People move around the web using a range of characteristic styles. When you are creating websites you need to ensure your site accommodates all these styles. Jakob Neilson tells us people who visit websites are often:

  • Clickers,
  • Scanners,
  • Printers, or
  • Multiple-window users

Each of these has their own needs

Clickers click rapidly through websites

Creating websites that are clicker-friendly means having:

  • Highly relevant content visible immediately
  • Conventional navigation tools

Clickers click rapidly through websites looking for relevant information. They rely heavily on what they see first on the screen to decide whether to stay or move on. Clickers seldom scroll down and are unlikely to stay on your page unless they immediately see something they are looking for.

Create your top screen to contain headlines, highlighted text or an image that is relevant and interesting. This should not be in the form of a graphic banner at the top of the screen as research has shown that people ignore these as advertisements. As clickers move rapidly from page to page they need conventional navigational tools. Remember that they will spend more time on web sites other than yours and will not want to learn a new system in the short time they are on your site.

Scanners scan headlines

Creating websites that are scanner-friendly means having:

  • Meaningful headlines
  • Concise summaries

Scanners scan through the information on a page but rarely spend more than 10 seconds on any one page. They may scroll down but will focus on headlines, summaries, topic sentences and other short pieces of information.

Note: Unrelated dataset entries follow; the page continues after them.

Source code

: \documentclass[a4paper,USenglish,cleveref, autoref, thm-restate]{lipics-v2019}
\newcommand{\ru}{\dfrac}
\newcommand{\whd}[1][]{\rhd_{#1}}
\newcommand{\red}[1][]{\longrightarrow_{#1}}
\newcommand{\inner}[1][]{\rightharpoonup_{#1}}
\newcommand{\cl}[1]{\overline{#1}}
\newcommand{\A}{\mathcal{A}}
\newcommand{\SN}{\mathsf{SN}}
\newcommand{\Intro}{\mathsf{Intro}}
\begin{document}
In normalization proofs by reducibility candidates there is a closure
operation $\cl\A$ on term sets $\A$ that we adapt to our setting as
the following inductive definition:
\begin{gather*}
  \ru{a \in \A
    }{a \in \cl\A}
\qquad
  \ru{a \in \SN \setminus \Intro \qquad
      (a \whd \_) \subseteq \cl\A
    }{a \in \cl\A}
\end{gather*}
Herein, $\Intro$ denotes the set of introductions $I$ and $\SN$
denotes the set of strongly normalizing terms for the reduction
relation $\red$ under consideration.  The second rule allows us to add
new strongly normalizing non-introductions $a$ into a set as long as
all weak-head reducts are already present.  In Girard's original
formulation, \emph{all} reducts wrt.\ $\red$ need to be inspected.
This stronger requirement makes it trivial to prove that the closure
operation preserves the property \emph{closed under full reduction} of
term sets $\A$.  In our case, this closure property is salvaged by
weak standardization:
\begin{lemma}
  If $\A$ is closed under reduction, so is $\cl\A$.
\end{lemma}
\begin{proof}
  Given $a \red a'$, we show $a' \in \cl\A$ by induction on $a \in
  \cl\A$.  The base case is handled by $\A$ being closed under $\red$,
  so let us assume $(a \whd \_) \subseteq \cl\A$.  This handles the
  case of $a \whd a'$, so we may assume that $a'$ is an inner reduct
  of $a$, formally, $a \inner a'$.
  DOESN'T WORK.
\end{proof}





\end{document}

You need to use headlines and summaries which are informative and concise. Avoid headlines the meaning of which only becomes apparent when the visitor reads the underlying text.

Printers print to read later

Creating websites that are printer-friendly means having:

  • Printer-friendly page options

Reading from a computer monitor is much slower than from paper and monitors are not easy to read for long periods. This is related to screen contrast and the 72 dots per inch display that monitors use.

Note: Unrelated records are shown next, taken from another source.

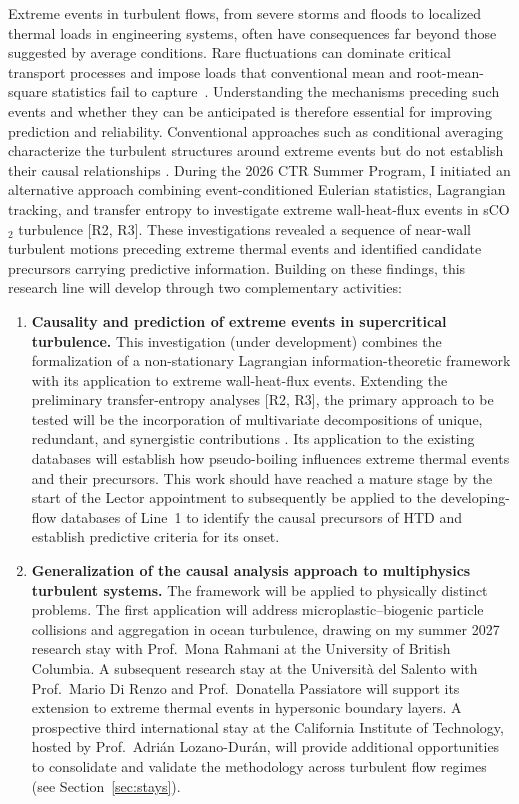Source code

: \documentclass[11pt]{article}
\begin{document}
Extreme events in turbulent flows, from severe storms and floods to localized thermal loads in engineering systems, often have consequences far beyond those suggested by average conditions.
Rare fluctuations can dominate critical transport processes and impose loads that conventional mean and root-mean-square statistics fail to capture~\cite{Guerrero2020}.
Understanding the mechanisms preceding such events and whether they can be anticipated is therefore essential for improving prediction and reliability.
Conventional approaches such as conditional averaging characterize the turbulent structures around extreme events but do not establish their causal relationships \cite{Hack2021,Zhang2023}.
During the 2026 CTR Summer Program, I initiated an alternative approach combining event-conditioned Eulerian statistics, Lagrangian tracking, and transfer entropy to investigate extreme wall-heat-flux events in sCO$_2$ turbulence [R2, R3].
These investigations revealed a sequence of near-wall turbulent motions preceding extreme thermal events and identified candidate precursors carrying predictive information.
Building on these findings, this research line will develop through two complementary activities:
\begin{enumerate}
	\item \textbf{Causality and prediction of extreme events in supercritical turbulence.}
	This investigation (under development) combines the formalization of a non-stationary Lagrangian information-theoretic framework with its application to extreme wall-heat-flux events.
	Extending the preliminary transfer-entropy analyses [R2, R3], the primary approach to be tested will be the incorporation of multivariate decompositions of unique, redundant, and synergistic contributions \cite{MartinezSanchez2024}.
	Its application to the existing databases will establish how pseudo-boiling influences extreme thermal events and their precursors.
	This work should have reached a mature stage by the start of the Lector appointment to subsequently be applied to the developing-flow databases of Line~1 to identify the causal precursors of HTD and establish predictive criteria for its onset.
	
	\item \textbf{Generalization of the causal analysis approach to multiphysics turbulent systems.}
	The framework will be applied to physically distinct problems.
	The first application will address microplastic--biogenic particle collisions and aggregation in ocean turbulence, drawing on my summer 2027 research stay with Prof.~Mona Rahmani at the University of British Columbia.
	A subsequent research stay at the Universit\`a del Salento with Prof.~Mario Di Renzo and Prof.~Donatella Passiatore will support its extension to extreme thermal events in hypersonic boundary layers.
	A prospective third international stay at the California Institute of Technology, hosted by Prof.~Adrián Lozano-Durán, will provide additional opportunities to consolidate and validate the methodology across turbulent flow regimes (see Section~\ref{sec:stays}).
\end{enumerate}
\end{document}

People often print articles for offline reading. This is particularly likely to happen when pages contain complex but relevant information, a visitor only has intermittent access to the Internet or prefers to read curled up in bed.

Printing out web pages can be frustrating. Often it produces reams of paper pages each of which is cluttered by logos and navigational tools. If the designer has chosen a fixed rather than liquid design for the web pages parts of them may not even appear on the printed version.

Make a printer-friendly version available

There are two options to making a printer-friendly version available.

  • Duplicate every page as a printer-friendly version, or
  • Use a print media cascading style sheet.

Duplicating every page as a printer-friendly version as a re-worked html page, a pdf file or an rtf file is hard work. The screen version and print version must be kept synchronised and if one is changed the other must also be changed. You are in effect creating two websites.

On this site I use a print style sheet, which is only called into action when the page is printed. I have put an icon into the top right of each page to make this apparent. It is surprisingly easy to do. However, even when your visitors print the page using their browsers’ print function, they will get the print version. This may be seen as a disadvantage for people who want to print out the web page complete with advertising banners, navigation bars etc..

Multiple window users

Creating websites that are multiple window user-friendly means having:

  • A consistent page layout
  • Meaningful meta-tag page titles

Some users alternate between multiple sites using multiple open windows (interlaced browsing)or multiple tabs. The implication of this is that you have to accommodate for users who leave and return frequently.

You can help these users to orient themselves by having a consistent layout and using simple headlines so that they know when they are back on your site. Use meaningful meta-tag page titles that will be visible in the Windows task bar or tab title when your site is minimized.

Creating a website for general styles is not enough

Creating websites that suit all of these characteristics is a great start, but not enough. You need to know the style and characteristics of your particular target audience. Only then can you produce good audience dynamics that encourage your visitors to stay longer on your site, and then to come back for more.